** Data excerpts **

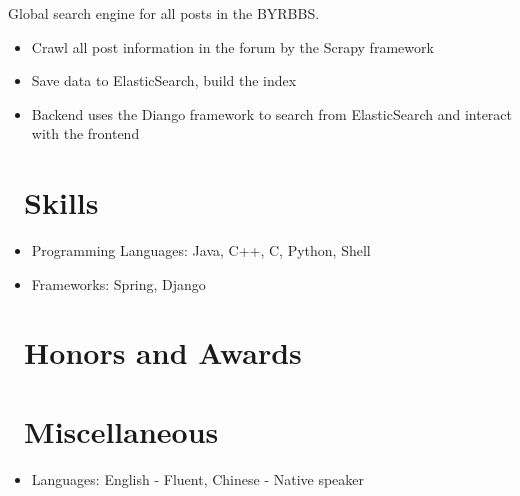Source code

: \documentclass{resume}
\begin{document}
Global search engine for all posts in the BYRBBS.
\begin{itemize}
  \item Crawl all post information in the forum by the Scrapy framework
  \item Save data to ElasticSearch, build the index
  \item Backend uses the Diango framework to search from ElasticSearch and interact with the frontend
\end{itemize}



\section{\faCogs\ Skills}
\begin{itemize}[parsep=0.5ex]
  \item Programming Languages: Java, C++, C, Python, Shell
  \item Frameworks: Spring, Django
\end{itemize}

\section{\faHeartO\ Honors and Awards}

\section{\faInfo\ Miscellaneous}
\begin{itemize}[parsep=0.5ex]
  \item Languages: English - Fluent, Chinese - Native speaker
\end{itemize}

%
%
\end{document}
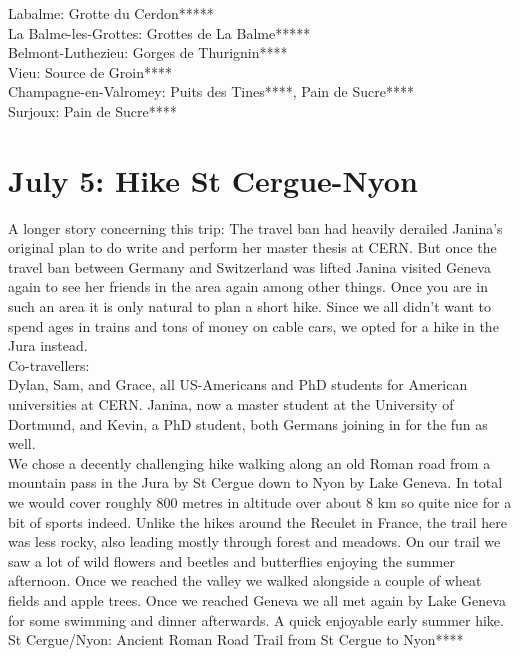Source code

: Labalme: Grotte du Cerdon*****\\
La Balme-les-Grottes: Grottes de La Balme*****\\
Belmont-Luthezieu: Gorges de Thurignin****\\
Vieu: Source de Groin****\\
Champagne-en-Valromey: Puits des Tines****, Pain de Sucre****\\
Surjoux: Pain de Sucre****\\


 \section{July 5: Hike St Cergue-Nyon}
\label{2020:StCergue}

A longer story concerning this trip: The travel ban had heavily derailed Janina's original plan to do write and perform her master thesis at CERN. But once the travel ban between Germany and Switzerland was lifted Janina visited Geneva again to see her friends in the area again among other things. Once you are in such an area it is only natural to plan a short hike. Since we all didn't want to spend ages in trains and tons of money on cable cars, we opted for a hike in the Jura instead.\\

Co-travellers:\\
Dylan, Sam, and Grace, all US-Americans and PhD students for American universities at CERN. Janina, now a master student at the University of Dortmund, and Kevin, a PhD student, both Germans joining in for the fun as well.\\

We chose a decently challenging hike walking along an old Roman road from a mountain pass in the Jura by St Cergue down to Nyon by Lake Geneva. In total we would cover roughly 800 metres in altitude over about 8 km so quite nice for a bit of sports indeed. Unlike the hikes around the Reculet in France, the trail here was less rocky, also leading mostly through forest and meadows. On our trail we saw a lot of wild flowers and beetles and butterflies enjoying the summer afternoon. Once we reached the valley we walked alongside a couple of wheat fields and apple trees. Once we reached Geneva we all met again by Lake Geneva for some swimming and dinner afterwards. A quick enjoyable early summer hike.\\

St Cergue/Nyon: Ancient Roman Road Trail from St Cergue to Nyon****\\

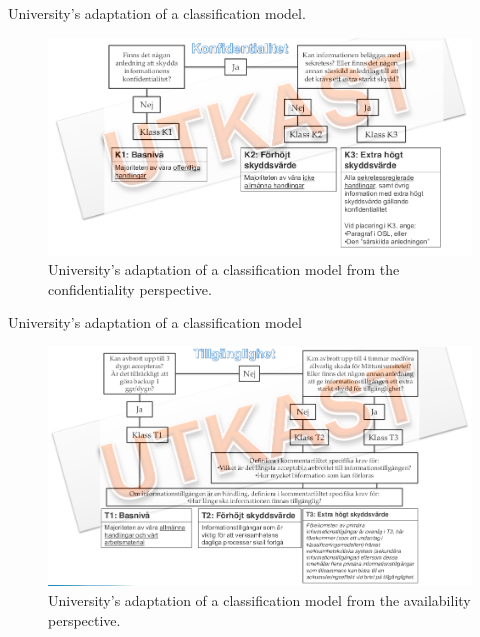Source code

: \documentclass{beamer}
\begin{document}
\begin{frame}{University's adaptation of a classification model.}
  \begin{figure}
    \includegraphics[width=\textwidth]{miun-klassificering.png}
    \caption{University's adaptation of a classification model from the
      confidentiality perspective.}
  \end{figure}
\end{frame}

\begin{frame}{University's adaptation of a classification model}
  \begin{figure}
    \includegraphics[width=\textwidth]{miun-tillganglighet.png}
    \caption{University's adaptation of a classification model from the
      availability perspective.}
  \end{figure}
\end{frame}
\end{document}

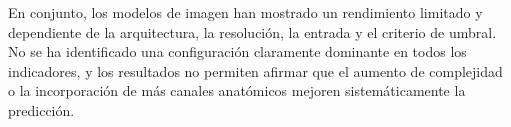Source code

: En conjunto, los modelos de imagen han mostrado un rendimiento limitado y dependiente de la arquitectura, la resolución, la entrada y el criterio de umbral. No se ha identificado una configuración claramente dominante en todos los indicadores, y los resultados no permiten afirmar que el aumento de complejidad o la incorporación de más canales anatómicos mejoren sistemáticamente la predicción.









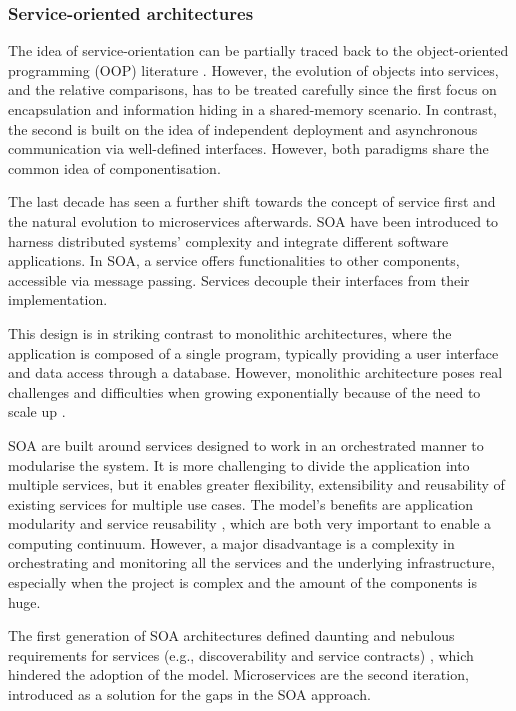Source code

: \subsubsection{Service-oriented architectures}

The idea of service-orientation can be partially traced back to the object-oriented programming (OOP) literature \cite{microservices-today}. However, the evolution of objects into services, and the relative comparisons, has to be treated carefully since the first focus on encapsulation and information hiding in a shared-memory scenario. In contrast, the second is built on the idea of independent deployment and asynchronous communication via well-defined interfaces. However, both paradigms share the common idea of componentisation.

The last decade has seen a further shift towards the concept of service first and the natural evolution to microservices afterwards. SOA have been introduced to harness distributed systems' complexity and integrate different software applications. In SOA, a service offers functionalities to other components, accessible via message passing. Services decouple their interfaces from their implementation.

This design is in striking contrast to monolithic architectures, where the application is composed of a single program, typically providing a user interface and data access through a database. However, monolithic architecture poses real challenges and difficulties when growing exponentially because of the need to scale up \cite{microservices-today}.

SOA are built around services designed to work in an orchestrated manner to modularise the system. It is more challenging to divide the application into multiple services, but it enables greater flexibility, extensibility and reusability of existing services for multiple use cases. The model's benefits are application modularity and service reusability \cite{cloud-to-thing}, which are both very important to enable a computing continuum. However, a major disadvantage is a complexity in orchestrating and monitoring all the services and the underlying infrastructure, especially when the project is complex and the amount of the components is huge.

The first generation of SOA architectures defined daunting and nebulous requirements for services (e.g., discoverability and service contracts) \cite{microservices-today}, which hindered the adoption of the model. Microservices are the second iteration, introduced as a solution for the gaps in the SOA approach.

** What needs to be done **
Each line in the data that holds the word "miun" must be copied.

** Response area **
    \includegraphics[width=\textwidth]{miun-klassificering.png}
    \includegraphics[width=\textwidth]{miun-tillganglighet.png}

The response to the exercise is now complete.